Throw out those Cheap Chinese RF Modules

I previously discussed how the receiver can benefit from better hardware. As part of my shed door monitor project I replaced the SAW based transmitter and prebuilt receiver modules with something I built up around IC's designed for this purpose. The difference was outstanding.

Previously I had measured the reliable line of sight range at 35m. I am now getting over twice that range with the receiver sitting in the car near the gear shift lever. That's a dramatic improvement and if the unit is sitting on the dashboard it works intermittently out to over 120m. We're not talking LORA ranges. But we are getting a meaningful coverage with simple very low cost hardware that lends itself to a host of projects.

As a result I'll no longer be tagging these blogs with "Cheap RF Modules". You are simply far better off by avoiding SAW based transmitters and pre-built receivers with unknown IC's.

Serial Data Transmission with RF - Improvements

The "pipe-lining" fix in the transmitter was still bugging me.

Fortunately I came up with a solution. With the CPU clock slowed down to 62.5kHz, half what I had been required to use, and NOP instructions in both _TXOn and _TXOff, I achieved the jitter free waveform I was after.

I assume that with enough NOP instructions the pipeline was being forced to reload more often and the jitter caused by random reloading was gone. 

In my first application, a shed door monitor, I expect a single D cell will last over 4 years. The maths suggest 11 years but can an alkaline battery last that long without leaking and self discharge reducing the life?

Briefly,

: _TXon  [ 1 PC_ODR _TxEn ]B!  ;
: _TXoff  [ 0 PC_ODR _TxEn ]B! NOP NOP NOP NOP NOP NOP ; \ 8 bytes 

was changed to

: _TXon  [ 1 PC_ODR _TxEn ]B! NOP NOP NOP NOP ;
: _TXoff  [ 0 PC_ODR _TxEn ]B! NOP NOP NOP NOP ; 

I then used the ]M! command to build up the assembly bytes for a complete On and Off packet without any calls.

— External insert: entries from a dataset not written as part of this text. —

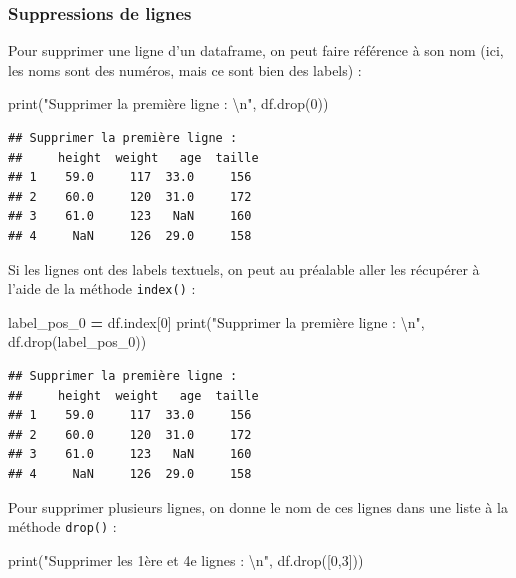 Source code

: \documentclass[12pt,]{book}
\newenvironment{Shaded}{\begin{snugshade}}{\end{snugshade}}
\newcommand{\DecValTok}[1]{\textcolor[rgb]{0.00,0.00,0.81}{#1}}
\newcommand{\CharTok}[1]{\textcolor[rgb]{0.31,0.60,0.02}{#1}}
\newcommand{\StringTok}[1]{\textcolor[rgb]{0.31,0.60,0.02}{#1}}
\newcommand{\OperatorTok}[1]{\textcolor[rgb]{0.81,0.36,0.00}{\textbf{#1}}}
\newcommand{\BuiltInTok}[1]{#1}
\newcommand{\NormalTok}[1]{#1}
\numberwithin{equation}{section}
\numberwithin{countremarque}{section}
\begin{document}
\subsubsection{Suppressions de lignes}\label{suppressions-de-lignes}

Pour supprimer une ligne d'un dataframe, on peut faire référence à son
nom (ici, les noms sont des numéros, mais ce sont bien des labels) :

\begin{Shaded}
\begin{Highlighting}[]
\BuiltInTok{print}\NormalTok{(}\StringTok{"Supprimer la première ligne :  }\CharTok{\textbackslash{}n}\StringTok{"}\NormalTok{, df.drop(}\DecValTok{0}\NormalTok{))}
\end{Highlighting}
\end{Shaded}

\begin{lstlisting}
## Supprimer la première ligne :  
##     height  weight   age  taille
## 1    59.0     117  33.0     156
## 2    60.0     120  31.0     172
## 3    61.0     123   NaN     160
## 4     NaN     126  29.0     158
\end{lstlisting}

Si les lignes ont des labels textuels, on peut au préalable aller les
récupérer à l'aide de la méthode \texttt{index()} :

\begin{Shaded}
\begin{Highlighting}[]
\NormalTok{label_pos_0 }\OperatorTok{=}\NormalTok{ df.index[}\DecValTok{0}\NormalTok{]}
\BuiltInTok{print}\NormalTok{(}\StringTok{"Supprimer la première ligne :  }\CharTok{\textbackslash{}n}\StringTok{"}\NormalTok{, df.drop(label_pos_0))}
\end{Highlighting}
\end{Shaded}

\begin{lstlisting}
## Supprimer la première ligne :  
##     height  weight   age  taille
## 1    59.0     117  33.0     156
## 2    60.0     120  31.0     172
## 3    61.0     123   NaN     160
## 4     NaN     126  29.0     158
\end{lstlisting}

Pour supprimer plusieurs lignes, on donne le nom de ces lignes dans une
liste à la méthode \texttt{drop()} :

\begin{Shaded}
\begin{Highlighting}[]
\BuiltInTok{print}\NormalTok{(}\StringTok{"Supprimer les 1ère et 4e lignes :  }\CharTok{\textbackslash{}n}\StringTok{"}\NormalTok{, df.drop([}\DecValTok{0}\NormalTok{,}\DecValTok{3}\NormalTok{]))}
\end{Highlighting}
\end{Shaded}
\end{document}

Serial Data Transmission with RF - Improved Hardware and Range Testing

A better receiver is justified. 

The build quality of these super regenerative receivers, like most of the Aliexcrement or Crapbay stuff from China, is woeful and I have little confidence will work on an extended basis. I had two receivers. After getting them working due to manufacturing faults one stopped working again very quickly. The second unit works but appears to suffer from dry joints because the performance is inconsistent.

During development I discovered that the receiving module is a super-regenerative type. I was able to confirm, as expected, that it generates noise on 433.2MHz which prevents multiple receivers from being located close together. But the biggest concern I have is temperature stability. While it doesn't matter so much when located in-side a house, it does have implications for being located outside. As ambient temperatures change, say from 0 Celsius to 35 Celsius, the frequency to which the receiver is tuned will shift. That will reduce the sensitivity since the transmitter is in comparison stable. So not only do receivers need to be physically spaced apart they also need to be in a relatively stable temperature. 

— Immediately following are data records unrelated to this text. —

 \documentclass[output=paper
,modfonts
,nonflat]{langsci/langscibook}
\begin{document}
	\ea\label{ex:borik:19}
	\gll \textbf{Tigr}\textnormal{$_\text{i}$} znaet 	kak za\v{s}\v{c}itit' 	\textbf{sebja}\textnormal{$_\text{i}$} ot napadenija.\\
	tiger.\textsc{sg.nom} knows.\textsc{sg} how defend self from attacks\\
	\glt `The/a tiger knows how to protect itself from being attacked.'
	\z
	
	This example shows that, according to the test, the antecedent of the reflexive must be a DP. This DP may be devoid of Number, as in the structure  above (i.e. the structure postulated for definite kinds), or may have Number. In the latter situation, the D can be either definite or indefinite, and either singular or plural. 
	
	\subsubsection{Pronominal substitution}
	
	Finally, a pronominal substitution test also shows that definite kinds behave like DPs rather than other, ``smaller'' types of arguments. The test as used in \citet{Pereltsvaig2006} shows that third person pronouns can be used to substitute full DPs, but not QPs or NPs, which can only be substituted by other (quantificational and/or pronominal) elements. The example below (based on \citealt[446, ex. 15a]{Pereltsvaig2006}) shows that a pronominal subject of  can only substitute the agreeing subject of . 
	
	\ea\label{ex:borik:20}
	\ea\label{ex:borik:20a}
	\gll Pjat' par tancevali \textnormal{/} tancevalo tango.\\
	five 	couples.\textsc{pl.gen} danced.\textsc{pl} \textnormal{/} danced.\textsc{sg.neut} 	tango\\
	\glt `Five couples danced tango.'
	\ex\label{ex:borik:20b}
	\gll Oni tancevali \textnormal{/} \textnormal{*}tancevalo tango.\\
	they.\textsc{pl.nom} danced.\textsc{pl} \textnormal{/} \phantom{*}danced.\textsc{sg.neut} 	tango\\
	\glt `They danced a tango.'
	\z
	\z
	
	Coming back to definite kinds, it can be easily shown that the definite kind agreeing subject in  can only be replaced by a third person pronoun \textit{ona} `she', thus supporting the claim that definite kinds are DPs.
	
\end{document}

Search for 433MHz receiving modules on your favourite site and there will be plenty to chose from. Get one with a crystal like this one and you should be far better off for the few extra cents.

 

However, not all modules work. The one pictured above was purchased from LCSC. A mediocre datasheet did not help get it working. A typical decoded data stream is shown below:

I gave up trying to work out why these didn't work when the second one I pulled from the packet had an aerial that was swinging in the breeze.  My suspicion is the data rate was too fast for the receiver chip.

I trawled my junkbox and found another receiver module. The MPN was RX520. Like the module discussed above, the output also tended to idle in a high state. So I altered my code slightly to account for this.

Then, in a real twist, I discovered that the for this second superheterodyne module the first pulse following the start pulse is slightly longer than you would expect. Perhaps an artifact of AGC action since logging strong pulses and weaker pulses showed a clear difference. This is not an ideal situation. However, adjusting the 1/0 threshold allowed range testing to begin.

A preliminary range test was made. The transmitter used a vertical antenna, but no ground plane, and was located on the ground. The receiver used a 13cm piece of wire. Neither was ideal. But this combination would work reliably at 35m line of sight when no interference was present. The interference was evidenced by the flashing led cycling on and off correctly for up to 4 seconds, then it would "freeze" for a random length of time before working again. 

On balance I'm satisfied with the result. I have a list of further potential enhancements which might improve the robustness of a link. My first real application may not require them so I'll push on with that application.

Serial Data Transmission with RF - Range Testing

To recap, I now have a receiver with very little noise on the data out pin between actual packets. I have a transmitter alternatively sending two characters 500ms apart. And I modified the receiver board to toggle a LED depending on which character was received.

My thinking was that I could walk away from the transmitter and watch for the LED to start blinking erratically or cease blinking at all. Then I could make some changes and see if the range got better or worse.

I had done something similar with nRF24L01 modules some years ago and that had convinced me 2.4GHz wasn't suitable because in real life the range was too short to be useful.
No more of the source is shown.